Segment Start: INPUT DATA

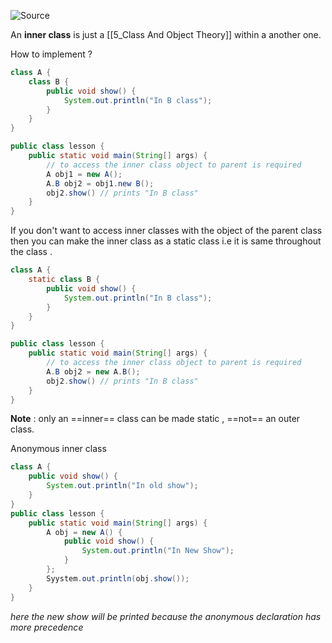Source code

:![Source](https://youtu.be/UVOztdkD7WE?list=PLsyeobzWxl7pe_IiTfNyr55kwJPWbgxB5)

An **inner class** is just a [[5_Class And Object Theory]] within a another one.

How to implement ?
```java
class A {
	class B {
		public void show() {
			System.out.println("In B class");
		}
	}
}

public class lesson {
	public static void main(String[] args) {
		// to access the inner class object to parent is required
		A obj1 = new A();
		A.B obj2 = obj1.new B();
		obj2.show() // prints "In B class"
	}
}
```

If you don't want to access inner classes with the object of the parent class then you can make the inner class as a static class i.e it is same throughout the class .

```java
class A {
	static class B {
		public void show() {
			System.out.println("In B class");
		}
	}
}

public class lesson {
	public static void main(String[] args) {
		// to access the inner class object to parent is required
		A.B obj2 = new A.B();
		obj2.show() // prints "In B class"
	}
}
```

**Note** : only an ==inner== class can be made static , ==not== an outer class.

Anonymous inner class
```java
class A {
	public void show() {
		System.out.println("In old show");
	}
}
public class lesson {
	public static void main(String[] args) {
		A obj = new A() {
			public void show() {
				System.out.println("In New Show");
			}
		};
		Syystem.out.println(obj.show());
	}
}
```
*here the new show will be printed because the anonymous declaration has more precedence*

Segment End: INPUT DATA

WORK INSTRUCTIONS:
Transcribe the listing in full and omit the pictures.

FINISHED EXERCISE:
Source code

:![Source](https://youtu.be/UVOztdkD7WE?list=PLsyeobzWxl7pe_IiTfNyr55kwJPWbgxB5)

An **inner class** is just a [[5_Class And Object Theory]] within a another one.

How to implement ?
```java
class A {
	class B {
		public void show() {
			System.out.println("In B class");
		}
	}
}

public class lesson {
	public static void main(String[] args) {
		// to access the inner class object to parent is required
		A obj1 = new A();
		A.B obj2 = obj1.new B();
		obj2.show() // prints "In B class"
	}
}
```

If you don't want to access inner classes with the object of the parent class then you can make the inner class as a static class i.e it is same throughout the class .

```java
class A {
	static class B {
		public void show() {
			System.out.println("In B class");
		}
	}
}

public class lesson {
	public static void main(String[] args) {
		// to access the inner class object to parent is required
		A.B obj2 = new A.B();
		obj2.show() // prints "In B class"
	}
}
```

**Note** : only an ==inner== class can be made static , ==not== an outer class.

Anonymous inner class
```java
class A {
	public void show() {
		System.out.println("In old show");
	}
}
public class lesson {
	public static void main(String[] args) {
		A obj = new A() {
			public void show() {
				System.out.println("In New Show");
			}
		};
		Syystem.out.println(obj.show());
	}
}
```
*here the new show will be printed because the anonymous declaration has more precedence*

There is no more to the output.